PROBLEM:
A single number is needed: how many lines of the data below contain "newtheorem".

(RECORDED DATA)

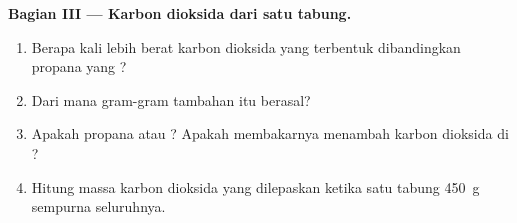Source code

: \begin{problem}
\medskip
\noindent\textbf{Bagian III --- Karbon dioksida dari satu tabung.}
\begin{enumerate}[resume]
  \item Berapa kali lebih berat karbon dioksida yang terbentuk
        dibandingkan propana yang ?
  \item Dari mana gram-gram tambahan itu berasal?
  \item Apakah propana  atau ?
        Apakah membakarnya menambah karbon dioksida di ?
  \item Hitung massa karbon dioksida yang dilepaskan ketika satu tabung
        \qty{450}{g}  sempurna seluruhnya.
\end{enumerate}
\end{problem}
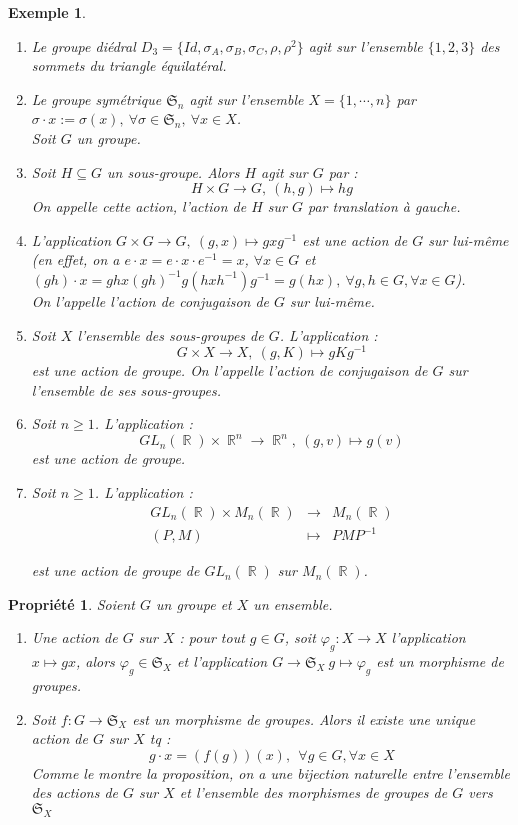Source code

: \documentclass[a4paper, oneside]{report}
\theoremstyle{break}
\newtheorem{propr}[thm]{Propriété}
\newtheorem{exem}[thm]{Exemple}
\newcommand{\x}{\times}
\DeclareMathOperator{\R}{\mathbb{R}}
\renewcommand{\S}{\mathfrak{S}}
\begin{document}
\begin{exem}
	\begin{enumerate}
		\item Le groupe diédral $D_3=\{Id, \sigma_A, \sigma_B, \sigma_C, \rho, \rho^2\}$ agit sur l'ensemble $\{1,2,3\}$ des sommets du triangle équilatéral.
		\item Le groupe symétrique $\S_n$ agit sur l'ensemble $X=\{1,\cdots,n\}$ par $\sigma \cdot x := \sigma(x), ~\forall \sigma \in \S_n,~\forall x\in X$.\\
		
		Soit $G$ un groupe.
		\item Soit $H\subseteq G$ un sous-groupe. Alors $H$ agit sur $G$ par :
		$$H\x G \rightarrow G,~ (h,g)\mapsto hg$$
		On appelle cette action, l'action de $H$ sur $G$ par translation à gauche.
		\item L'application $G\x G \rightarrow G,~ (g,x) \mapsto gxg^{-1}$ est une action de $G$ sur lui-même (en effet, on a $e \cdot x = e \cdot x \cdot e^{-1} = x$, $\forall x\in G$ et $(gh) \cdot x=ghx(gh)^{-1}g(hxh^{-1})g^{-1}=g(hx),~\forall g,h\in G, \forall x\in G$).\\
		On l'appelle l'action de conjugaison de $G$ sur lui-même.
		\item Soit $X$ l'ensemble des sous-groupes de $G$. L'application :
		$$G\x X \rightarrow X,~(g,K)\mapsto gKg^{-1}$$
		est une action de groupe. On l'appelle l'action de conjugaison de $G$ sur l'ensemble de ses sous-groupes.
		\item Soit $n\geq 1$. L'application :
		$$GL_n(\R)\x \R^n \rightarrow \R^n,~(g,v)\mapsto g(v)$$
		est une action de groupe.
		\item Soit $n\geq 1$. L'application :
		$$\begin{array}{lll}
		GL_n(\R)\x M_n(\R)&\rightarrow & M_n(\R)\\
		(P,M)&\mapsto & PMP^{-1}
		\end{array}$$
		
		est une action de groupe de $GL_n(\R)$ sur $M_n(\R)$.
	\end{enumerate}
\end{exem}

\begin{propr}
	Soient $G$ un groupe et $X$ un ensemble.
	\begin{enumerate}
		\item Une action de $G$ sur $X$ : pour tout $g\in G$, soit $\varphi_g :X \rightarrow X$ l'application $x\mapsto gx$, alors $\varphi_g \in \S_X$ et l'application $G\rightarrow \S_X~g\mapsto \varphi_g$ est un morphisme de groupes.
		\item Soit $f:G\rightarrow \S_X$ est un morphisme de groupes. Alors il existe une unique action de $G$ sur $X$ tq :
		$$g \cdot x = (f(g))(x),~~\forall g\in G,\forall x\in X$$
		Comme le montre la proposition, on a une bijection naturelle entre l'ensemble des actions de $G$ sur $X$ et l'ensemble des morphismes de groupes de $G$ vers $\S_X$
	\end{enumerate}
\end{propr}
\end{document}
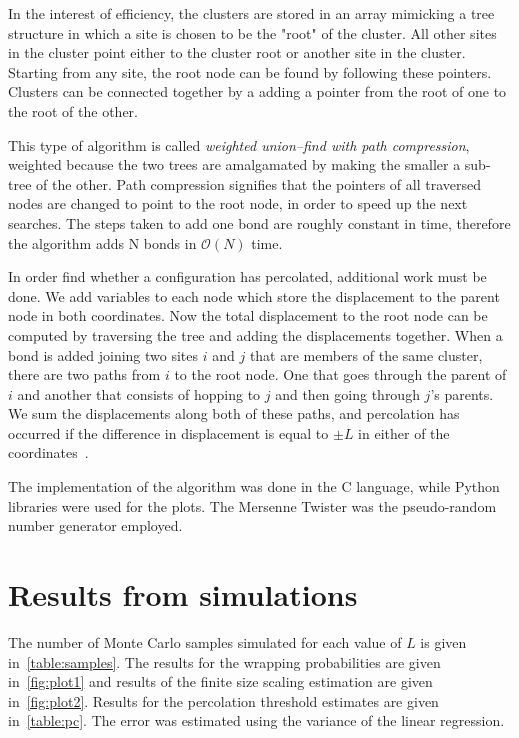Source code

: In the interest of efficiency, the clusters are stored in an array mimicking a tree structure in which a site is chosen to be the "root" of the cluster. All other sites in the cluster point either to the cluster root or another site in the cluster. Starting from any site, the root node can be found by following these pointers. Clusters can be connected together by a adding a pointer from the root of one to the root of the other.

This type of algorithm is called \emph{weighted union–find with path compression}, weighted because the two trees are amalgamated by making the smaller a sub-tree of the other. Path compression signifies that the pointers of all traversed nodes are changed to point to the root node, in order to speed up the next searches. The steps taken to add one bond are roughly constant in time, therefore the algorithm adds N bonds in $\mathcal O(N)$ time.

In order find whether a configuration has percolated, additional work must be done. We add variables to each node which store the displacement to the parent node in both coordinates. Now the total displacement to the root node can be computed by traversing the tree and adding the displacements together. When a bond is added joining two sites $i$ and $j$ that are members of the same cluster, there are two paths from $i$ to the root node. One that goes through the parent of $i$ and another that consists of hopping to $j$ and then going through $j$'s parents. We sum the displacements along both of these paths, and percolation has occurred if the difference in displacement is equal to $\pm L$ in either of the coordinates~\cite{Mertens_2012}. 

The implementation of the algorithm was done in the C language, while Python libraries were used for the plots. The Mersenne Twister was the pseudo-random number generator employed. 

\section{Results from simulations}
The number of Monte Carlo samples simulated for each value of $L$ is given in~\autoref{table:samples}.
The results for the wrapping probabilities are given in~\autoref{fig:plot1} and results of the finite size scaling estimation are given in~\autoref{fig:plot2}. Results for the percolation threshold estimates are given in~\autoref{table:pc}. The error was estimated using the variance of the linear regression.

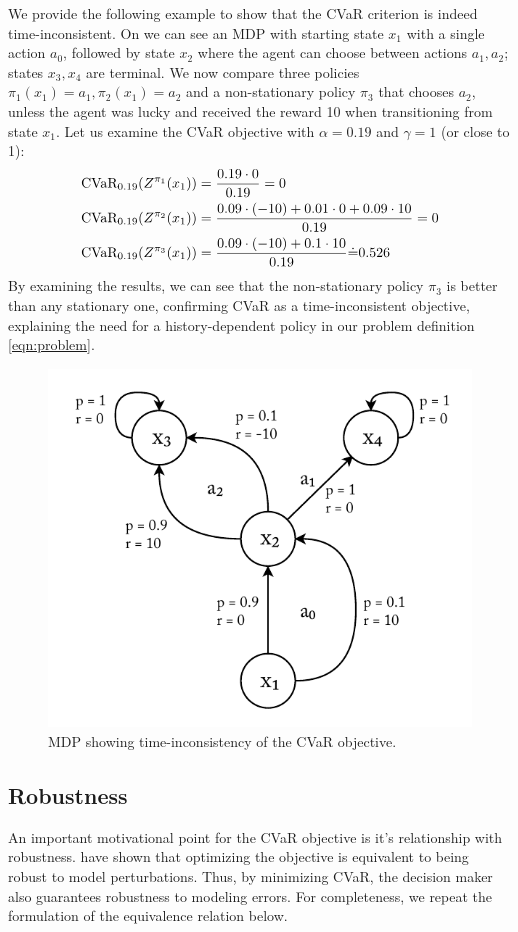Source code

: We provide the following example to show that the CVaR criterion is indeed time-inconsistent. On  we can see an MDP with starting state $x_1$ with a single action $a_0$, followed by state $x_2$ where the agent can choose between actions $a_1, a_2$; states $x_3, x_4$ are terminal. We now compare three policies $\pi_1(x_1)=a_1, \pi_2(x_1)=a_2$ and a non-stationary policy $\pi_3$ that chooses $a_2$, unless the agent was lucky and received the reward 10 when transitioning from state $x_1$.
Let us examine the CVaR objective with $\alpha=0.19$ and $\gamma=1$ (or close to 1):
\begin{align*}
&\text{CVaR}_{0.19}(Z^{\pi_1}(x_1))=\frac{0.19 \cdot 0}{0.19} = 0\\
&\text{CVaR}_{0.19}(Z^{\pi_2}(x_1))=\frac{0.09\cdot (-10) + 0.01 \cdot 0 + 0.09 \cdot 10}{0.19}=0\\
&\text{CVaR}_{0.19}(Z^{\pi_3}(x_1))=\frac{0.09 \cdot (-10)+ 0.1 \cdot 10}{0.19} \dot{=} 0.526
\end{align*}
By examining the results, we can see that the non-stationary policy $\pi_3$ is better than any stationary one, confirming CVaR as a time-inconsistent objective, explaining the need for a history-dependent policy in our problem definition \ref{eqn:problem}.

\begin{figure}
\center
\includegraphics[width=0.6\linewidth]{gfx/time.pdf}
\caption{MDP showing time-inconsistency of the CVaR objective.}
\label{fig:time-consistency}
\end{figure}

\subsection{Robustness}

An important motivational point for the CVaR objective  is it's relationship with robustness. \citet{chow2015risk} have shown that optimizing the objective is equivalent to being robust to model perturbations. Thus, by minimizing CVaR, the decision maker also guarantees robustness to modeling errors. For completeness, we repeat the formulation of the equivalence relation below.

(End RECORDED DATA)

YOUR SOLUTION:
2